──────── THE DATA ────────

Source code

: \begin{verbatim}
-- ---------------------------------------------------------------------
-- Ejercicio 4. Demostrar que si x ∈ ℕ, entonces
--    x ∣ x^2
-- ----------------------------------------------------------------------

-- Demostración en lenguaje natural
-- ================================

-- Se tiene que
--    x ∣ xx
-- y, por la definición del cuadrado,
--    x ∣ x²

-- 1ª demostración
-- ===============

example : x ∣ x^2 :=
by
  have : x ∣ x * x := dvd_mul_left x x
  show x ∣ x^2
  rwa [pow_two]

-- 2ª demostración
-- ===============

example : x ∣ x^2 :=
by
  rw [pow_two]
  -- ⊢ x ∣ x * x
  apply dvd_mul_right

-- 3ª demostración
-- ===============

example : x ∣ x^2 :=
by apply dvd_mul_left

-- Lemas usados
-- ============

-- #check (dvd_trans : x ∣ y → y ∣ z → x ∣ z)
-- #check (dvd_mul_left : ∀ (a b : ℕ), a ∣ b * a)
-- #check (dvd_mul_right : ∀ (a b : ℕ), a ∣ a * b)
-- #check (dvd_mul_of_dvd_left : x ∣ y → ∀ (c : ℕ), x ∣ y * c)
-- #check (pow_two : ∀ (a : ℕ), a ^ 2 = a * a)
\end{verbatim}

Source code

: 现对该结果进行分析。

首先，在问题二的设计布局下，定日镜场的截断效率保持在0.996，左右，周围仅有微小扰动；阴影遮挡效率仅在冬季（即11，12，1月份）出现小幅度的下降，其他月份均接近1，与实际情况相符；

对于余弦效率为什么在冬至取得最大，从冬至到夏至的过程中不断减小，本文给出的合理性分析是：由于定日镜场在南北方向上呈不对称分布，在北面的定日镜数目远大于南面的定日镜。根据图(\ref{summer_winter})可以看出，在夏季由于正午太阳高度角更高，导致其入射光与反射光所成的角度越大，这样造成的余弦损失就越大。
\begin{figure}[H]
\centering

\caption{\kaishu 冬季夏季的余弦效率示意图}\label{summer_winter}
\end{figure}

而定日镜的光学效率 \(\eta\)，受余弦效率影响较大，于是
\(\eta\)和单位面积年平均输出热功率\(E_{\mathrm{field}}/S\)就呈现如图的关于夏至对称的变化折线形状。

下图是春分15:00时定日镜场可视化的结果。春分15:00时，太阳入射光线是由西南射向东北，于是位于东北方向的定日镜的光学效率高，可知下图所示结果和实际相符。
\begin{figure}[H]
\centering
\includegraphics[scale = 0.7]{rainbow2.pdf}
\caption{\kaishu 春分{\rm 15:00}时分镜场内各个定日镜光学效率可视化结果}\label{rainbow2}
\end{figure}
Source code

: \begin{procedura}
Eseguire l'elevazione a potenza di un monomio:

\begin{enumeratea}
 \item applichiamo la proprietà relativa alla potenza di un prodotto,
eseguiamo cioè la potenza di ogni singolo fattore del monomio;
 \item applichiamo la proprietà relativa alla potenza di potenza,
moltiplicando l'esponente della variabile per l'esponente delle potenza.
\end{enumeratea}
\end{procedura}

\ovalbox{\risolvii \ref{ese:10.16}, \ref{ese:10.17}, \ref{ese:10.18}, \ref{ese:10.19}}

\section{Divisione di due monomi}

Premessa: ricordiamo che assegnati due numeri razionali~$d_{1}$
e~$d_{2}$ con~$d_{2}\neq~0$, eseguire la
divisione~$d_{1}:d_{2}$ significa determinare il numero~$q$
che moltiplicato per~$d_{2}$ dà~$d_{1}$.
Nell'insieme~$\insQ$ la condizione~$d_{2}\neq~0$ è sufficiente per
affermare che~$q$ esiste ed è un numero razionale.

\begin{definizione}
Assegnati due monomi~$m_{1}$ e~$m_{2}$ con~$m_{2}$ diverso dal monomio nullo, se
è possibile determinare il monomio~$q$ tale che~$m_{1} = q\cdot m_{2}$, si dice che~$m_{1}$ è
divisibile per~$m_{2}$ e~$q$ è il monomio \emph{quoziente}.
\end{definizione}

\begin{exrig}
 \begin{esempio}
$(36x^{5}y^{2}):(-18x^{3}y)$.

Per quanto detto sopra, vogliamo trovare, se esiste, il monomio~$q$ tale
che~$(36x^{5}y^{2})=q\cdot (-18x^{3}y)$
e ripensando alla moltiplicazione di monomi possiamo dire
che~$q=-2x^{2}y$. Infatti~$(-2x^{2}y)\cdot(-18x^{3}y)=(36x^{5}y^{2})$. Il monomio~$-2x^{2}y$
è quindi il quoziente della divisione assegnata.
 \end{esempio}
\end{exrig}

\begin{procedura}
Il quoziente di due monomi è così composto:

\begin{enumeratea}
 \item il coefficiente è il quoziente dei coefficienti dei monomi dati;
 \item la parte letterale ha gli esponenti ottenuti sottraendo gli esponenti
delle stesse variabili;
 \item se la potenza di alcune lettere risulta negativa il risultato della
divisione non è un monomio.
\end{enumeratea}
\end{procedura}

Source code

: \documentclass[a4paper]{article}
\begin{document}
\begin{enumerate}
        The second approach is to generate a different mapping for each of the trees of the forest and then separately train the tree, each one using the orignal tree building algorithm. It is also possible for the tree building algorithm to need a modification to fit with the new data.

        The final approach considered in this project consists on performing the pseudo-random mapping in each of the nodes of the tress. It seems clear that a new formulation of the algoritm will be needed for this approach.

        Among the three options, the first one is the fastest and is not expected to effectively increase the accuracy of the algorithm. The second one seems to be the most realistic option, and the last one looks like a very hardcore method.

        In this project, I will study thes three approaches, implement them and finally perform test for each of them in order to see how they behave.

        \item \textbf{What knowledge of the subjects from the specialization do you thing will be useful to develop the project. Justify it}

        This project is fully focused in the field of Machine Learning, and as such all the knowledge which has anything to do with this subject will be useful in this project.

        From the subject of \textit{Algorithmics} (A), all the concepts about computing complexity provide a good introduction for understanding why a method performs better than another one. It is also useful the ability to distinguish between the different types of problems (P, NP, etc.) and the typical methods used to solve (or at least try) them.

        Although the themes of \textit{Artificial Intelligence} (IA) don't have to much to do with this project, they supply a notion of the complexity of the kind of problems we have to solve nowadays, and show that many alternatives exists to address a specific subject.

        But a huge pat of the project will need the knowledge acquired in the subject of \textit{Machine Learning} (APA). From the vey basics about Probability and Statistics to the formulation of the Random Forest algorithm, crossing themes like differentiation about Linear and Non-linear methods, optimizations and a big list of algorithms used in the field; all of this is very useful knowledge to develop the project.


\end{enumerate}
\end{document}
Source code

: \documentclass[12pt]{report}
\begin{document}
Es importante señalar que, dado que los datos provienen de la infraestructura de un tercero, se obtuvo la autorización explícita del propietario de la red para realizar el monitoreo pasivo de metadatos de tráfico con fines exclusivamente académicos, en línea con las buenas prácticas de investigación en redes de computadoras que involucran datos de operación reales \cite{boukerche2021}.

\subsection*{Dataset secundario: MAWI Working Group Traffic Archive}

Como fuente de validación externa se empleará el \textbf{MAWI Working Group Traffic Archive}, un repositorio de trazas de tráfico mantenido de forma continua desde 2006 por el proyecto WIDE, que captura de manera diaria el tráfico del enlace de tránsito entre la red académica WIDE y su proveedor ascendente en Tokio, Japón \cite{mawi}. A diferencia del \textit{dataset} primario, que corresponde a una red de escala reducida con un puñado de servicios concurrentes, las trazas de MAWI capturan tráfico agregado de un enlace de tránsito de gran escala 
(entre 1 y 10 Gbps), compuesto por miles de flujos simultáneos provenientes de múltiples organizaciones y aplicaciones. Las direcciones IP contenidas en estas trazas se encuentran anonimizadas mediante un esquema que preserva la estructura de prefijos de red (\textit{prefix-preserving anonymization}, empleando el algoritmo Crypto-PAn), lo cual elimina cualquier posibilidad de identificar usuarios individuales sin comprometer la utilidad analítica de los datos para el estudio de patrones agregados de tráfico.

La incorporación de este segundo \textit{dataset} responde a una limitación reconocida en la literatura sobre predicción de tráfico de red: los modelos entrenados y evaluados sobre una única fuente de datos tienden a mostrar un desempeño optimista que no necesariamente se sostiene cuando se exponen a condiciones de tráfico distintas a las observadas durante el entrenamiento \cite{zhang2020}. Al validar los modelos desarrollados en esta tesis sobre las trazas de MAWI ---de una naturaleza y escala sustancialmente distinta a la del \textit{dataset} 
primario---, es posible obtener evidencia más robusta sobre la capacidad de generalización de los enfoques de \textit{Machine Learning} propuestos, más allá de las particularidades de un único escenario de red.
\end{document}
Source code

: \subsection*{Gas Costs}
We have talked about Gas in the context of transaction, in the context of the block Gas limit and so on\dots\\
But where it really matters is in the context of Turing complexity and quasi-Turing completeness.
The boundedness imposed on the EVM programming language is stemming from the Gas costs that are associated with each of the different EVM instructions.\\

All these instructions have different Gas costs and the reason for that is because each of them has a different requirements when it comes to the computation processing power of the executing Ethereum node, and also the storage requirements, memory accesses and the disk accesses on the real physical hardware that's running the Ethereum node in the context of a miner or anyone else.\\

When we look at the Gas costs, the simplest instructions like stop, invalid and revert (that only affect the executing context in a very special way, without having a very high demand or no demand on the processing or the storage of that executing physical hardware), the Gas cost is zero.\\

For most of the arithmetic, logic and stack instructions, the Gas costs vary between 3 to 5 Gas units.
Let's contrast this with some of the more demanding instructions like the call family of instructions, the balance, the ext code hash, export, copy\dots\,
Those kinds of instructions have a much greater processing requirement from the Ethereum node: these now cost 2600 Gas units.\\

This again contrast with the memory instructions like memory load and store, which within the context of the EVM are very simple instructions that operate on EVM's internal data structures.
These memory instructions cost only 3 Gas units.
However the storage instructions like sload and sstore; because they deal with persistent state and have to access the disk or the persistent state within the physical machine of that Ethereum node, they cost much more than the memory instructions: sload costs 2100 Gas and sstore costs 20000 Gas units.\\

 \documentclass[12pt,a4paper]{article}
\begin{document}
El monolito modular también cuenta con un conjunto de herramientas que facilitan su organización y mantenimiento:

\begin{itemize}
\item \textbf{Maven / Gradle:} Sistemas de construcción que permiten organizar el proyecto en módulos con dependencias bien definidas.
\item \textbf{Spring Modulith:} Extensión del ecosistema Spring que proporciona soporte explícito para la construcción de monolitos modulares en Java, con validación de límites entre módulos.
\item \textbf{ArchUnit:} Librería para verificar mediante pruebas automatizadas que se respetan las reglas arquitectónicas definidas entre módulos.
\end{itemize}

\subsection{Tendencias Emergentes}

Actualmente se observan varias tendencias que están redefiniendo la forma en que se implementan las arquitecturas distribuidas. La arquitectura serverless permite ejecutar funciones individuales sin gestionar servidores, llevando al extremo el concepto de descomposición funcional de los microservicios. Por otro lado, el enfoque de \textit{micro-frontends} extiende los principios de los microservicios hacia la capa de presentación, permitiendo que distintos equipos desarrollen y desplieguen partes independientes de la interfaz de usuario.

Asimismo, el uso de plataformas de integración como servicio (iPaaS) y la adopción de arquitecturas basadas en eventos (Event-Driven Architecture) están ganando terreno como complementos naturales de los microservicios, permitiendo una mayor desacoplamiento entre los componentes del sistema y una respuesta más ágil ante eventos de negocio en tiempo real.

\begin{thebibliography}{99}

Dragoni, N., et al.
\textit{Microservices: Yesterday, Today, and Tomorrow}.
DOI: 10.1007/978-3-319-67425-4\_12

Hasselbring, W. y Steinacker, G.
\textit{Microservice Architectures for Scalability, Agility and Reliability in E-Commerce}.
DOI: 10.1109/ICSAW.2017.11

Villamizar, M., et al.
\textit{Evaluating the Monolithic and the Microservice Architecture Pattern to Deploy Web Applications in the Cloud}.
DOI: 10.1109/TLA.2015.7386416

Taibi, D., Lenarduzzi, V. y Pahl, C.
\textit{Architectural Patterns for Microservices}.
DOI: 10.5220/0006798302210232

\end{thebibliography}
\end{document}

────────

ACTION ITEM — Look above for the line with "The second approach" and the line with "In this project, I", and reproduce exactly those two lines plus every line between, nothing more.

SOLVED PROBLEM —
        The second approach is to generate a different mapping for each of the trees of the forest and then separately train the tree, each one using the orignal tree building algorithm. It is also possible for the tree building algorithm to need a modification to fit with the new data.

        The final approach considered in this project consists on performing the pseudo-random mapping in each of the nodes of the tress. It seems clear that a new formulation of the algoritm will be needed for this approach.

        Among the three options, the first one is the fastest and is not expected to effectively increase the accuracy of the algorithm. The second one seems to be the most realistic option, and the last one looks like a very hardcore method.

        In this project, I will study thes three approaches, implement them and finally perform test for each of them in order to see how they behave.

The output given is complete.